» **What you should do**: Find the lines of data that contain the string "estudio", then list them.

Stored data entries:

_ _ _ _ _ _ _

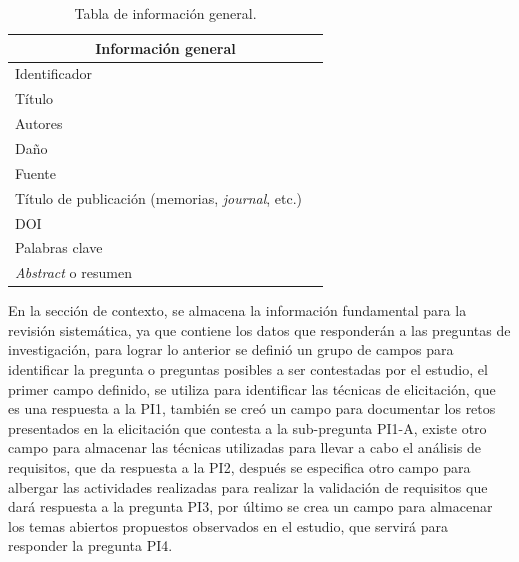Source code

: \documentclass{article}
\begin{document}
\begin{table}[h!]
    \begin{center}
    \caption{Tabla de información general.}
    \label{tab:datosgenerales}
    \begin{tabular}{|l|c|} 
    \hline
    \multicolumn{2}{|c|}{Información general} \\
    \hline
    Identificador &       \\
    \hline
    Título & \\
    \hline
    Autores &\\
    \hline
    Daño & \\
    \hline
    Fuente & \\
    \hline
    Título de publicación (memorias, \emph{journal}, etc.) & \\
    \hline
    DOI & \\
    \hline
    Palabras clave & \\
    \hline
    \emph{Abstract} o resumen & \\
    \hline
    \end{tabular}
    \end{center}
\end{table}

En la sección de contexto, se almacena la información fundamental para la revisión sistemática, ya que contiene los datos que responderán a las
preguntas de investigación, para lograr lo anterior se definió un grupo de campos para identificar la pregunta o preguntas posibles a ser contestadas 
por el estudio, el primer campo definido, se utiliza para identificar las técnicas de elicitación, que es una respuesta a la PI1, también se creó un campo para 
documentar los retos presentados en la elicitación que contesta a la sub-pregunta PI1-A, existe otro campo para almacenar las técnicas utilizadas para llevar a cabo 
el análisis de requisitos, que da respuesta a la PI2, después se especifica otro campo para albergar las actividades realizadas para realizar la validación de requisitos que 
dará respuesta a la pregunta PI3, por último se crea un campo para almacenar los temas abiertos propuestos observados en el estudio, que servirá para responder la pregunta PI4.
\end{document}
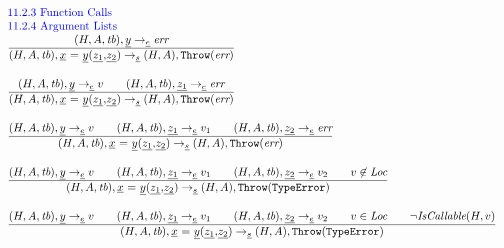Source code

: \documentclass[a4paper, leqno]{amsart}
\newcommand{\rulesep}{\quad\quad}
\newcommand{\stmt}{s}
\newcommand{\expr}{e}
\newcommand{\ir}[1]{\ensuremath{\underline{#1}}}
\newcommand{\irid}{\ir{x}}
\def\inblue{\color{blue}}
\newcommand{\tb}{\emph{tb}}
\newcommand{\err}{\emph{err}}
\newcommand{\te}{{\tt TypeError}}
\newcommand{\Loc}{\emph{Loc}}
\newcommand{\hf}[1]{\emph{#1}}
\newcommand{\error}{\ensuremath{{\tt Throw}(\err)}}
\newcommand{\thte}{\ensuremath{{\tt Throw}(\te)}}
\newcommand{\state}{\ensuremath{(H,A,\tb)}}
\newcommand{\res}{\ensuremath{(H,A)}}
\newcommand{\evale}{\ensuremath{(H,A,\tb)}}
\newcommand{\ircall}{\ensuremath{\irid \ {\tt =} \ \ir{y}{\tt(}\ir{z_1}{\tt,}\ir{z_2}{\tt)}}}
\def\inblue{\color{blue}}
\begin{document}
\[
\begin{array}{l@{~~}l@{~~}ll}
\mbox{\inblue 11.2.3 Function Calls}\\
\mbox{\inblue 11.2.4 Argument Lists}\\

\frac{\begin{matrix}
\evale, \ir{y} \rightarrow_{\ir\expr} \err
\end{matrix}}{\begin{matrix}
\state, \ircall \rightarrow_{\ir\stmt}
\res, \error
\end{matrix}}
\\[2em]

\frac{\begin{matrix}
\evale, \ir{y} \rightarrow_{\ir\expr} v
\rulesep
\evale, \ir{z_1} \rightarrow_{\ir\expr} \err
\end{matrix}}{\begin{matrix}
\state, \ircall \rightarrow_{\ir\stmt}
\res, \error
\end{matrix}}
\\[2em]

\frac{\begin{matrix}
\evale, \ir{y} \rightarrow_{\ir\expr} v
\rulesep
\evale, \ir{z_1} \rightarrow_{\ir\expr} v_1
\rulesep
\evale, \ir{z_2} \rightarrow_{\ir\expr} \err
\end{matrix}}{\begin{matrix}
\state, \ircall \rightarrow_{\ir\stmt}
\res, \error
\end{matrix}}
\\[2em]

\frac{\begin{matrix}
\evale, \ir{y} \rightarrow_{\ir\expr} v
\rulesep
\evale, \ir{z_1} \rightarrow_{\ir\expr} v_1
\rulesep
\evale, \ir{z_2} \rightarrow_{\ir\expr} v_2
\rulesep
v \not\in \Loc
\end{matrix}}{\begin{matrix}
\state, \ircall \rightarrow_{\ir\stmt}
\res, \thte
\end{matrix}}
\\[2em]

\frac{\begin{matrix}
\evale, \ir{y} \rightarrow_{\ir\expr} v
\rulesep
\evale, \ir{z_1} \rightarrow_{\ir\expr} v_1
\rulesep
\evale, \ir{z_2} \rightarrow_{\ir\expr} v_2
\rulesep
v \in \Loc
\rulesep
\neg\hf{IsCallable}(H,v)
\end{matrix}}{\begin{matrix}
\state, \ircall \rightarrow_{\ir\stmt}
\res, \thte
\end{matrix}}
\\[2em]


\end{array}\]
\end{document}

_ _ _ _ _ _ _

» **Exercise answer**:
por el estudio, el primer campo definido, se utiliza para identificar las técnicas de elicitación, que es una respuesta a la PI1, también se creó un campo para 
dará respuesta a la pregunta PI3, por último se crea un campo para almacenar los temas abiertos propuestos observados en el estudio, que servirá para responder la pregunta PI4.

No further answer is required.